BUSCANDO A KAFKA
1. Hace casi quince años de mi último viaje a Praga, la París del Este. En aquel tiempo de mayor impaciencia me vine con dos sensaciones desagradables. Una fue la de que el fin del comunismo y el consiguiente acceso a los bienes de consumo -muy notorio en la ciudad por el auge turístico- había sustituido la presunción marxista de solidaridad por la más mezquina depredación. Chequia no parecía ir camino de convertirse en un capitalismo cleptocrático como Rusia, pero recuerdo alguno de esos episodios desagradables que relatan los occidentales que viajaron al Este poco después de la "descongelación" de los países del Telón de Acero tras la caída del Muro de Berlín. Por ejemplo el de que a uno le cobren hasta por entrar en una biblioteca en obras o que le digan en la cara -cara de tonto, desde luego- que el precio que marca el cepillo de dientes del escaparate es solo para locales, pues a los de fuera nos cobran más. ¿Por qué? Porque supuestamente yo era un occidental con dinero y ellos no. Y esto sin el más mínimo gesto de cortesía, con una frialdad de muerte. Insisto: no llegaba a ser Rusia, ese país donde la mayoría ha descubierto que el comunismo era malo, en contra de lo que vendía el Régimen, pero que -en esto sí acertaba la propaganda del Kremlin- el capitalismo es aún peor. Aún así jodía bastante, la verdad. Me
han timado montones de veces en zocos de países árabes, pero es un poco como un desafío: te toman el pelo aunque con arte. Aquí tan solo te la clavaban y, si protestabas a la camarera, aparecía un mastodonte de Silesia con cara de estar a punto de abofetearte.

La otra sensación es que tanta belleza empalagaba. Praga parecía una especie de decorado para hacer películas sobre Mozart, el escenario perfecto para que alemanes cobijados por el poderío del marco se pasearan cerveza en mano por el Puente Carlos sobre el Moldava mientras un violinista interpretaba -magníficamente- el tramo más recordado de Smetana. Praga me pareció entonces un hermoso bazar para que los turistas lo depredaran y los sobrevenidos comerciantes locales, ex-funcionarios del Estado comunista y ex-operarios industriales muchos de ellos, se dedicaran a hacer el agosto.
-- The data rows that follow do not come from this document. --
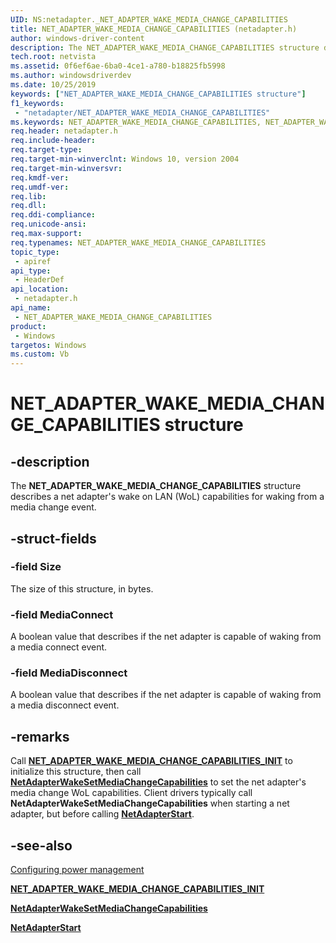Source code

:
 ```yaml
---
UID: NS:netadapter._NET_ADAPTER_WAKE_MEDIA_CHANGE_CAPABILITIES
title: NET_ADAPTER_WAKE_MEDIA_CHANGE_CAPABILITIES (netadapter.h)
author: windows-driver-content
description: The NET_ADAPTER_WAKE_MEDIA_CHANGE_CAPABILITIES structure describes a net adapter's wake on LAN (WoL) capabilities for waking from a media change event.
tech.root: netvista
ms.assetid: 0f6ef6ae-6ba0-4ce1-a780-b18825fb5998
ms.author: windowsdriverdev
ms.date: 10/25/2019
keywords: ["NET_ADAPTER_WAKE_MEDIA_CHANGE_CAPABILITIES structure"]
f1_keywords:
 - "netadapter/NET_ADAPTER_WAKE_MEDIA_CHANGE_CAPABILITIES"
ms.keywords: NET_ADAPTER_WAKE_MEDIA_CHANGE_CAPABILITIES, NET_ADAPTER_WAKE_MEDIA_CHANGE_CAPABILITIES, 
req.header: netadapter.h
req.include-header:
req.target-type:
req.target-min-winverclnt: Windows 10, version 2004
req.target-min-winversvr:
req.kmdf-ver:
req.umdf-ver:
req.lib:
req.dll:
req.ddi-compliance:
req.unicode-ansi:
req.max-support:
req.typenames: NET_ADAPTER_WAKE_MEDIA_CHANGE_CAPABILITIES
topic_type: 
 - apiref
api_type: 
 - HeaderDef
api_location: 
 - netadapter.h
api_name: 
 - NET_ADAPTER_WAKE_MEDIA_CHANGE_CAPABILITIES
product: 
 - Windows
targetos: Windows
ms.custom: Vb
---
```


# NET_ADAPTER_WAKE_MEDIA_CHANGE_CAPABILITIES structure

## -description

The **NET_ADAPTER_WAKE_MEDIA_CHANGE_CAPABILITIES** structure describes a net adapter's wake on LAN (WoL) capabilities for waking from a media change event.

## -struct-fields

### -field Size

The size of this structure, in bytes.
 
### -field MediaConnect

A boolean value that describes if the net adapter is capable of waking from a media connect event.

### -field MediaDisconnect

A boolean value that describes if the net adapter is capable of waking from a media disconnect event.

## -remarks

Call [**NET_ADAPTER_WAKE_MEDIA_CHANGE_CAPABILITIES_INIT**](../netadapter/nf-netadapter-net_adapter_wake_media_change_capabilities_init.md) to initialize this structure, then call [**NetAdapterWakeSetMediaChangeCapabilities**](../netadapter/nf-netadapter-netadapterwakesetmediachangecapabilities.md) to set the net adapter's media change WoL capabilities. Client drivers typically call **NetAdapterWakeSetMediaChangeCapabilities** when starting a net adapter, but before calling [**NetAdapterStart**](../netadapter/nf-netadapter-netadapterstart.md).

## -see-also

[Configuring power management](https://docs.microsoft.com/windows-hardware/drivers/netcx/configuring-power-management)

[**NET_ADAPTER_WAKE_MEDIA_CHANGE_CAPABILITIES_INIT**](../netadapter/nf-netadapter-net_adapter_wake_media_change_capabilities_init.md)

[**NetAdapterWakeSetMediaChangeCapabilities**](../netadapter/nf-netadapter-netadapterwakesetmediachangecapabilities.md)

[**NetAdapterStart**](../netadapter/nf-netadapter-netadapterstart.md)
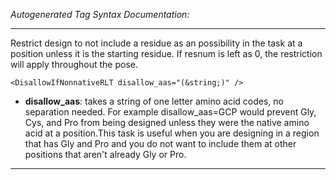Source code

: _Autogenerated Tag Syntax Documentation:_

---
Restrict design to not include a residue as an possibility in the task at a position unless it is the starting residue. If resnum is left as 0, the restriction will apply throughout the pose.

```
<DisallowIfNonnativeRLT disallow_aas="(&string;)" />
```

-   **disallow_aas**: takes a string of one letter amino acid codes, no separation needed. For example disallow_aas=GCP would prevent Gly, Cys, and Pro from being designed unless they were the native amino acid at a position.This task is useful when you are designing in a region that has Gly and Pro and you do not want to include them at other positions that aren't already Gly or Pro.

---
2. Praga ha cambiado en este tiempo. Uno se "occidentaliza" en cuanto le meten un par de Zaras, unos cuantos McDonald´s y un Haggen-Dasz... entonces la cosa ya no tiene marcha atrás. Y si además aparece un Vuitton o un Hermés, aunque sea con las chancas que se han quedado demodé en países más ricos, entonces ya es la leche. La gente ha aprendido a sonreír, y te timan, pero no te miran además con cara de asco. Algo es algo. En cuanto a la belleza, Praga es la misma, pero creo que el que ha cambiado soy yo. Esta vez sí me dejé arrebatar por el encanto de Malà Strana o la turbadora belleza de los puentes, la península sobre el río, la calle Nerudova o el barrio del Castillo. Estúpido seguir, nada diré que no expliquen mejor las guías.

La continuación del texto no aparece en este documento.